In this article, we’ll take a firsthand look at how to use Intel® Arria® 10 FPGAs with the OpenVINO™ toolkit (which stands for open visual inference and neural network optimization). The OpenVINO toolkit has much to offer, so I’ll start with a high-level overview showing how it helps develop applications and solutions that emulate human vision using a common API. Intel supports targeting of CPUs, GPUs, Intel® Movidius™ hardware including their Neural Compute Sticks, and FPGAs with the common API. I especially want to highlight another way to use FPGAs that doesn’t require knowledge of OpenCL* or VHDL* to get great performance. However, like any effort to get maximum performance, it doesn’t hurt to have some understanding about what’s happening under the hood. I’ll shed some light on that to satisfy your curiosity―and to help you survive the buzzwords if you have to debug your setup to get things working.
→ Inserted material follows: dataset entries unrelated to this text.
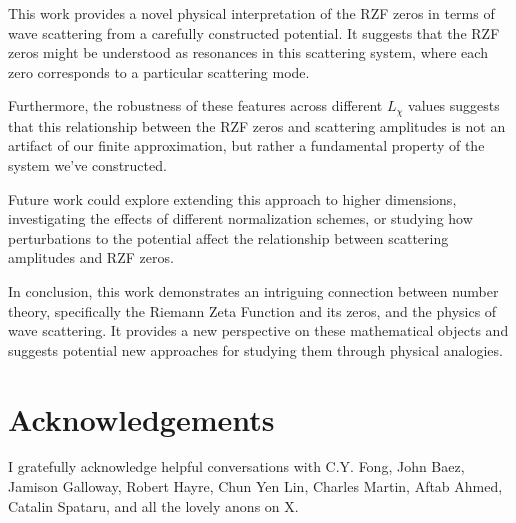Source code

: \documentclass[11pt, oneside]{article}
\begin{document}
This work provides a novel physical interpretation of the RZF zeros in terms of wave scattering from a carefully constructed potential. It suggests that the RZF zeros might be understood as resonances in this scattering system, where each zero corresponds to a particular scattering mode.

Furthermore, the robustness of these features across different $L_\chi$ values suggests that this relationship between the RZF zeros and scattering amplitudes is not an artifact of our finite approximation, but rather a fundamental property of the system we've constructed.

Future work could explore extending this approach to higher dimensions, investigating the effects of different normalization schemes, or studying how perturbations to the potential affect the relationship between scattering amplitudes and RZF zeros.

In conclusion, this work demonstrates an intriguing connection between number theory, specifically the Riemann Zeta Function and its zeros, and the physics of wave scattering. It provides a new perspective on these mathematical objects and suggests potential new approaches for studying them through physical analogies.

\section{Acknowledgements}
I gratefully acknowledge helpful conversations with C.Y. Fong, John Baez, Jamison Galloway, Robert Hayre, Chun Yen Lin, Charles Martin, Aftab Ahmed, Catalin Spataru, and all the lovely anons on X.

\printbibliography
\end{document}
We’ll start with a brief introduction to the OpenVINO toolkit and its ability to support vision-oriented applications across a variety of platforms using a common API. Then we’ll take a look at the software stack needed to put the OpenVINO toolkit to work on an FPGA. This will define key vocabulary terms we encounter in documentation and help us debug the machine setup should the need arise. Next, we’ll take the OpenVINO toolkit for a spin with a CPU and a CPU+FPGA. I’ll discuss why “heterogeneous” is a key concept here (not everything runs on the FPGA). Specifically, we’ll use a high-performance Intel® Programmable Acceleration Card with an Intel Arria® 10 GX FPGA. Finally, we’ll peek under the hood. I’m not the type to just drive a car and never see what’s making it run. Likewise, my curiosity about what’s inside the OpenVINO toolkit when targeting an FPGA is partially addressed by a brief discussion of some of the magic inside.
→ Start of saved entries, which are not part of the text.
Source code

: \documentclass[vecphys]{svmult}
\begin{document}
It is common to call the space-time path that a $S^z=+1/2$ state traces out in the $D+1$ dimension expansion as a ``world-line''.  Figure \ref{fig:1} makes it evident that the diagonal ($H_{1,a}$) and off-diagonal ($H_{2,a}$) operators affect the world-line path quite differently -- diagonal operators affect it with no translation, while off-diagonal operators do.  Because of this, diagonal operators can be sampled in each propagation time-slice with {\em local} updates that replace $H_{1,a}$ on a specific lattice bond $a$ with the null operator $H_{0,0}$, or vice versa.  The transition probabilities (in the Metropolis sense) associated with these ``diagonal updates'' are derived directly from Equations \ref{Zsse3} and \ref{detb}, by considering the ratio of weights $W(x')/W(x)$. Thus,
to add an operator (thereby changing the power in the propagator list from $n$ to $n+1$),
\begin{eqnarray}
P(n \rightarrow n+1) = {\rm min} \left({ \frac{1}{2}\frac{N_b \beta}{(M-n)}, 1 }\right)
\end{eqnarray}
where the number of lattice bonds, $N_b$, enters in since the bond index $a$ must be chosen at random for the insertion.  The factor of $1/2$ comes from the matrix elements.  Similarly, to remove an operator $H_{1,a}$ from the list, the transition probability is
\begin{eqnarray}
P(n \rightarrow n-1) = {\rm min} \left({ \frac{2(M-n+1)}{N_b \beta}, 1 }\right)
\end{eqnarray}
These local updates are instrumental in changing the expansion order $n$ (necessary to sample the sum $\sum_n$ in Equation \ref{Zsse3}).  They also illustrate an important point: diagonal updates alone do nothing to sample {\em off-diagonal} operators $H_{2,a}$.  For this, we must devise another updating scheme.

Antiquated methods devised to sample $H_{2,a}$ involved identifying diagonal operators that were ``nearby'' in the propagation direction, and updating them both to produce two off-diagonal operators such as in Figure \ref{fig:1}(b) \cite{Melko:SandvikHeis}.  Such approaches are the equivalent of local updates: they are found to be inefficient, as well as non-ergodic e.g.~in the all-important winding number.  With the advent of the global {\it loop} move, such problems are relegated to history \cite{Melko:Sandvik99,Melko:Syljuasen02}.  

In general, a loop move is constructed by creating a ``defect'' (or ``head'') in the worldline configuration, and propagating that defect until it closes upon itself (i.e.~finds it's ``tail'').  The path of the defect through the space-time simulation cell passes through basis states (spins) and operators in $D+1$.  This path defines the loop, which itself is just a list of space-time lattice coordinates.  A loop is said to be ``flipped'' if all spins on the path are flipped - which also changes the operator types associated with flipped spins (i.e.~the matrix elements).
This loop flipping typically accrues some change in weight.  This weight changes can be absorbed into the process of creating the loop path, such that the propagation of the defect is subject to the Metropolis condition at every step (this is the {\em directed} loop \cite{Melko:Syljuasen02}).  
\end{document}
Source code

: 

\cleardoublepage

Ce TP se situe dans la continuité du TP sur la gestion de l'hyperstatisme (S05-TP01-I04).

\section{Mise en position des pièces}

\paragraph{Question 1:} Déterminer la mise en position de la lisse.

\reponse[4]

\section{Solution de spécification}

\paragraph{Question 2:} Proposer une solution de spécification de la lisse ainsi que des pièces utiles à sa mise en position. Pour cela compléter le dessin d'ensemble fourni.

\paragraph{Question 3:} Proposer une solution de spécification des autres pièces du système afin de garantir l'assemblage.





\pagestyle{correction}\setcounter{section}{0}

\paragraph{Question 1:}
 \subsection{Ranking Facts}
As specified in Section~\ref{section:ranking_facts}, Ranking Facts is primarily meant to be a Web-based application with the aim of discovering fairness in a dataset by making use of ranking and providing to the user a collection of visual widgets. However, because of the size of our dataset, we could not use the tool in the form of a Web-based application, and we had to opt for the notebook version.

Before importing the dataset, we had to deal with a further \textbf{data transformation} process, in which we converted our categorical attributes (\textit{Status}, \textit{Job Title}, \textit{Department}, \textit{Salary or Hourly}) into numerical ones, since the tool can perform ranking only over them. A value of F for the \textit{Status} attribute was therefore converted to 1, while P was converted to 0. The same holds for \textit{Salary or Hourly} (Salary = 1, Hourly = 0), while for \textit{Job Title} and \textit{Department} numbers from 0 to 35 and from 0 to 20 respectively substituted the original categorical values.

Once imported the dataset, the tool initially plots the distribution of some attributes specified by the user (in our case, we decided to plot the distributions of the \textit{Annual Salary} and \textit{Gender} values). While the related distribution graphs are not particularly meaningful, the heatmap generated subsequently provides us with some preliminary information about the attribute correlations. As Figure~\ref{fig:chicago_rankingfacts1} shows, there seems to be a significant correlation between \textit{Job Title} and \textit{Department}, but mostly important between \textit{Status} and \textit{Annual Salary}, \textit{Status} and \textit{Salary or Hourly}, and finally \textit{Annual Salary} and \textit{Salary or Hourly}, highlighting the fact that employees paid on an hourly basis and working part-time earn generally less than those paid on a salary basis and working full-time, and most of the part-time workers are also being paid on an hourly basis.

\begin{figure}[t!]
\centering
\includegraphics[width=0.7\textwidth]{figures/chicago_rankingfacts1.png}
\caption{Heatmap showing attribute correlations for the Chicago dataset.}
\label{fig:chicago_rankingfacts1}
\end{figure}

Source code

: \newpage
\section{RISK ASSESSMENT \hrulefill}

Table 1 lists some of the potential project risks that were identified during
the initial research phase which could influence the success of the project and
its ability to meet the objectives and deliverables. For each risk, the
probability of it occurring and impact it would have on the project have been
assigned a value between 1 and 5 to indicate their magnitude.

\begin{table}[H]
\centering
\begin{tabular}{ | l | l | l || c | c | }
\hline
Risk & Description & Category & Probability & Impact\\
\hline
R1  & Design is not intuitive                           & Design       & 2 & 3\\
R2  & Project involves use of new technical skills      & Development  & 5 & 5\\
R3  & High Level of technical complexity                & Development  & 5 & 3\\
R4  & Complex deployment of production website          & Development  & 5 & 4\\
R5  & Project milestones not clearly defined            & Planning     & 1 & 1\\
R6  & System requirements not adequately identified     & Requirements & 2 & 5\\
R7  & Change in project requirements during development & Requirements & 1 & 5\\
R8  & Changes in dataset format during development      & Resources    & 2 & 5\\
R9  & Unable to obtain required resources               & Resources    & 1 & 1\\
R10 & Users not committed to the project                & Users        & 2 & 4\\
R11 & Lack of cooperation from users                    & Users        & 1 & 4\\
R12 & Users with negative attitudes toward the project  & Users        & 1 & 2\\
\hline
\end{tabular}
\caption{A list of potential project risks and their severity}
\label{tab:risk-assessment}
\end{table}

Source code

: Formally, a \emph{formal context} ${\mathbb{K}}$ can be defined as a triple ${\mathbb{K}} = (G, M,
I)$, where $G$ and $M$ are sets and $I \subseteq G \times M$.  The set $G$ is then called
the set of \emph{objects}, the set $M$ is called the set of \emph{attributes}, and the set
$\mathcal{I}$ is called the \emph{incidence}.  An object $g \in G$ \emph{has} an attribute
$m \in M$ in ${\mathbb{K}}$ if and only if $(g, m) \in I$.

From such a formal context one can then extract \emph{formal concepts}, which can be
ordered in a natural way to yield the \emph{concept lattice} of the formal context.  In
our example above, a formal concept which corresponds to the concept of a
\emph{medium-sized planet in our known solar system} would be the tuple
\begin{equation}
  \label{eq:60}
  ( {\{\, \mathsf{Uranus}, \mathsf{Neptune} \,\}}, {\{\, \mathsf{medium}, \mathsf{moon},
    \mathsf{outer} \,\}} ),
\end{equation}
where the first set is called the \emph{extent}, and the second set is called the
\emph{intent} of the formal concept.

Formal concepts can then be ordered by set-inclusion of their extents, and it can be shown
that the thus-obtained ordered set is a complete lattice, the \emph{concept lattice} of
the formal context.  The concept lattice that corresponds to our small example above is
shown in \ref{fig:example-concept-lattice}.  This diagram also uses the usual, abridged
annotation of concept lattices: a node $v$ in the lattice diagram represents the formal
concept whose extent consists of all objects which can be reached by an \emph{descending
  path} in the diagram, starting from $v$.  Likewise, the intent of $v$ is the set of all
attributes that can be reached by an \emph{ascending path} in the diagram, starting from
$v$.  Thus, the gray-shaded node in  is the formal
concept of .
The Intel Arria 10 GX FPGAs I used are not the sort of FPGAs that show up in $150 FPGA development kits. (I have more than a few of those.) Instead, they’re PCIe cards costing several thousand dollars each. To help me write this article, Intel graciously gave me access for a few weeks to a Dell EMC PowerEdge* R740 system, featuring an Intel Programmable Acceleration Card with an Arria 10 GX FPGA. This gave me time to check out the installation and usage of the OpenVINO toolkit on FPGAs instead of just CPUs.